L’economia anche passa attraverso la Rete a dimostrazione dell’importanza (specie in questo periodo) che i nuovi media stanno assumendo, mettendo a disposizione strumenti nuovi di pubblicità o possibilità e, per chi se ne avvale, di trarre anche vantaggi in termini di valore monetario.
Tutti ricorrono alla rete: dai più giovani agli adulti.
I primi, chiamati nativi digitali, sono cresciuti in questa nuova realtà e, apparentemente, sembrano abituati a muoversi in essa.
Psicologi e sociologi, tuttavia, contestano tale affermazione, sostenendo la loro inadeguatezza a sapersi destreggiare nell’intricato mondo del web.
Gli adulti si limitano, per lo più, all’utilizzo sociale di quest’ultimo.
Oramai si vive proiettati nel mondo virtuale, ma ciò ha delle conseguenze: social network, in particolar modo, divengono sempre più frequentemente ”arene di malessere”: dai fenomeni di cyberbullismo, alla pedopornografia o stalkeraggio virtuale (catalogabili in forme di Net Addiction, ossia dipendenza da internet) sino ai pesanti scontri verbali.

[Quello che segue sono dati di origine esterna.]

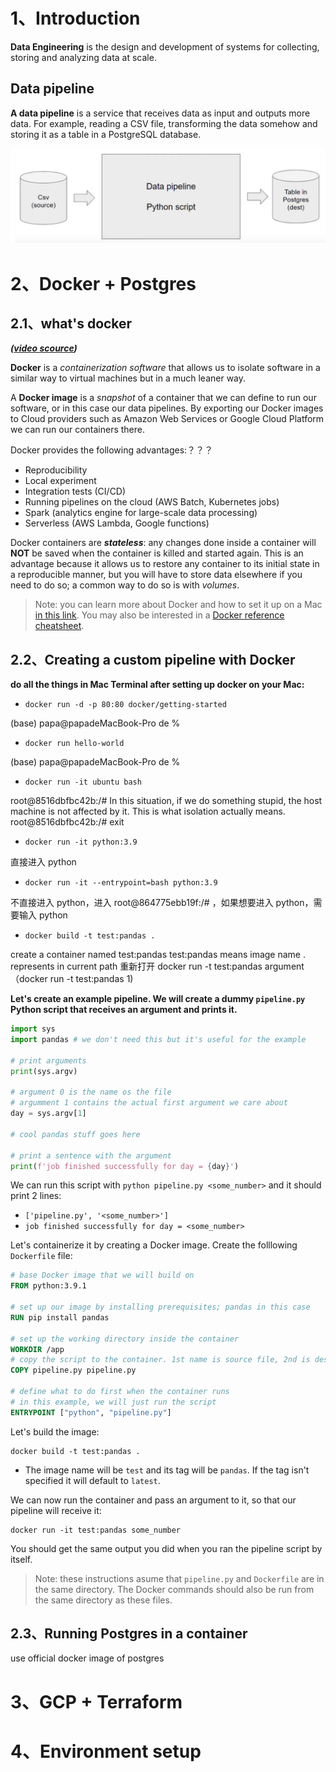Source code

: # 1、Introduction

**Data Engineering** is the design and development of systems for collecting, storing and analyzing data at scale.

## Data pipeline

**A data pipeline** is a service that receives data as input and outputs more data. For example, reading a CSV file, transforming the data somehow and storing it as a table in a PostgreSQL database.

![data pipeline](images/01_01.png)

# 2、Docker + Postgres

## 2.1、what's docker

**_([video scource](https://www.youtube.com/watch?v=EYNwNlOrpr0&list=PL3MmuxUbc_hJed7dXYoJw8DoCuVHhGEQb&index=3))_**

**Docker** is a _containerization software_ that allows us to isolate software in a similar way to virtual machines but in a much leaner way.

A **Docker image** is a _snapshot_ of a container that we can define to run our software, or in this case our data pipelines. By exporting our Docker images to Cloud providers such as Amazon Web Services or Google Cloud Platform we can run our containers there.

Docker provides the following advantages:？？？

- Reproducibility
- Local experiment
- Integration tests (CI/CD)
- Running pipelines on the cloud (AWS Batch, Kubernetes jobs)
- Spark (analytics engine for large-scale data processing)
- Serverless (AWS Lambda, Google functions)

Docker containers are **_stateless_**: any changes done inside a container will **NOT** be saved when the container is killed and started again. This is an advantage because it allows us to restore any container to its initial state in a reproducible manner, but you will have to store data elsewhere if you need to do so; a common way to do so is with _volumes_.

> Note: you can learn more about Docker and how to set it up on a Mac [in this link](https://github.com/ziritrion/ml-zoomcamp/blob/11_kserve/notes/05b_virtenvs.md#docker). You may also be interested in a [Docker reference cheatsheet](https://gist.github.com/ziritrion/1842c8a4c4851602a8733bba19ab6050#docker).

## 2.2、Creating a custom pipeline with Docker

**do all the things in Mac Terminal after setting up docker on your Mac:**

- `docker run -d -p 80:80 docker/getting-started`

(base) papa@papadeMacBook-Pro de %

- `docker run hello-world`

(base) papa@papadeMacBook-Pro de %

- `docker run -it ubuntu bash`

root@8516dbfbc42b:/#
In this situation, if we do something stupid, the host machine is not affected by it. This is what isolation actually means.
root@8516dbfbc42b:/# exit

- `docker run -it python:3.9`

直接进入 python

- `docker run -it --entrypoint=bash python:3.9`

不直接进入 python，进入 root@864775ebb19f:/# ，如果想要进入 python，需要输入 python

- `docker build -t test:pandas .`

create a container named test:pandas
test:pandas means image name
. represents in current path
重新打开 docker run -t test:pandas argument（docker run -t test:pandas 1)

**Let's create an example pipeline. We will create a dummy `pipeline.py` Python script that receives an argument and prints it.**

```python
import sys
import pandas # we don't need this but it's useful for the example

# print arguments
print(sys.argv)

# argument 0 is the name os the file
# argumment 1 contains the actual first argument we care about
day = sys.argv[1]

# cool pandas stuff goes here

# print a sentence with the argument
print(f'job finished successfully for day = {day}')
```

We can run this script with `python pipeline.py <some_number>` and it should print 2 lines:

- `['pipeline.py', '<some_number>']`
- `job finished successfully for day = <some_number>`

Let's containerize it by creating a Docker image. Create the folllowing `Dockerfile` file:

```dockerfile
# base Docker image that we will build on
FROM python:3.9.1

# set up our image by installing prerequisites; pandas in this case
RUN pip install pandas

# set up the working directory inside the container
WORKDIR /app
# copy the script to the container. 1st name is source file, 2nd is destination
COPY pipeline.py pipeline.py

# define what to do first when the container runs
# in this example, we will just run the script
ENTRYPOINT ["python", "pipeline.py"]
```

Let's build the image:

```ssh
docker build -t test:pandas .
```

- The image name will be `test` and its tag will be `pandas`. If the tag isn't specified it will default to `latest`.

We can now run the container and pass an argument to it, so that our pipeline will receive it:

```ssh
docker run -it test:pandas some_number
```

You should get the same output you did when you ran the pipeline script by itself.

> Note: these instructions asume that `pipeline.py` and `Dockerfile` are in the same directory. The Docker commands should also be run from the same directory as these files.

## 2.3、Running Postgres in a container

use official docker image of postgres

# 3、GCP + Terraform

# 4、Environment setup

Una popolazione frammentata, disorientata, che non vive più, come sosteneva Baumann, di illusioni, ma neanche di prospettive.
Gli effetti della crisi che privano l’individuo della propria libertà economica hanno dato vita a paranoie collettive e luoghi comuni infondati, alimentati da pregiudizi a priori nonché da un’informazione multipla e molto spesso manipolata non tanto dai principali organi di diffusione (per i quali si dovrebbe parlare di ”presa di posizione”, presentando una notizia virandola verso una precisa direzione di favore), ma da piccoli gruppi o individui che creano notizie ad hoc che fomentano un clima già carico di paura4.
Ad essere penalizzati sono soprattutto i giovani: privati della possibilità di costruirsi un futuro, sbeffeggiati da una classe politica, in molti preferiscono trasferirsi all’estero, in cerca non tanto di carriera, quanto della possibilità di potersi sentire indipendenti.
Una nuova generazione di ”nomadi” maggiormente predisposta a muoversi, a cambiare, a scoprire nuove realtà.
Una generazione che è rispecchia il pensiero di Polhemus o quello di Baumann sulla ”società liquida” , ossia quella pronta a creare relazioni e a mutarle sempre e non si lascia turbare da tutto ciò.
Chi decide di restare tenta di trovare una propria strada, alle volte rischiando, in altre trovando le soluzioni migliori.
Nel Sud Italia molti giovanissimi vengono ingaggiati dalla criminalità organizzata; il poter fare denaro in modo rapido e cospicuo, pur se illegalmente, rappresenta per molti la soluzione al problema della povertà, specie nei quartieri più poveri.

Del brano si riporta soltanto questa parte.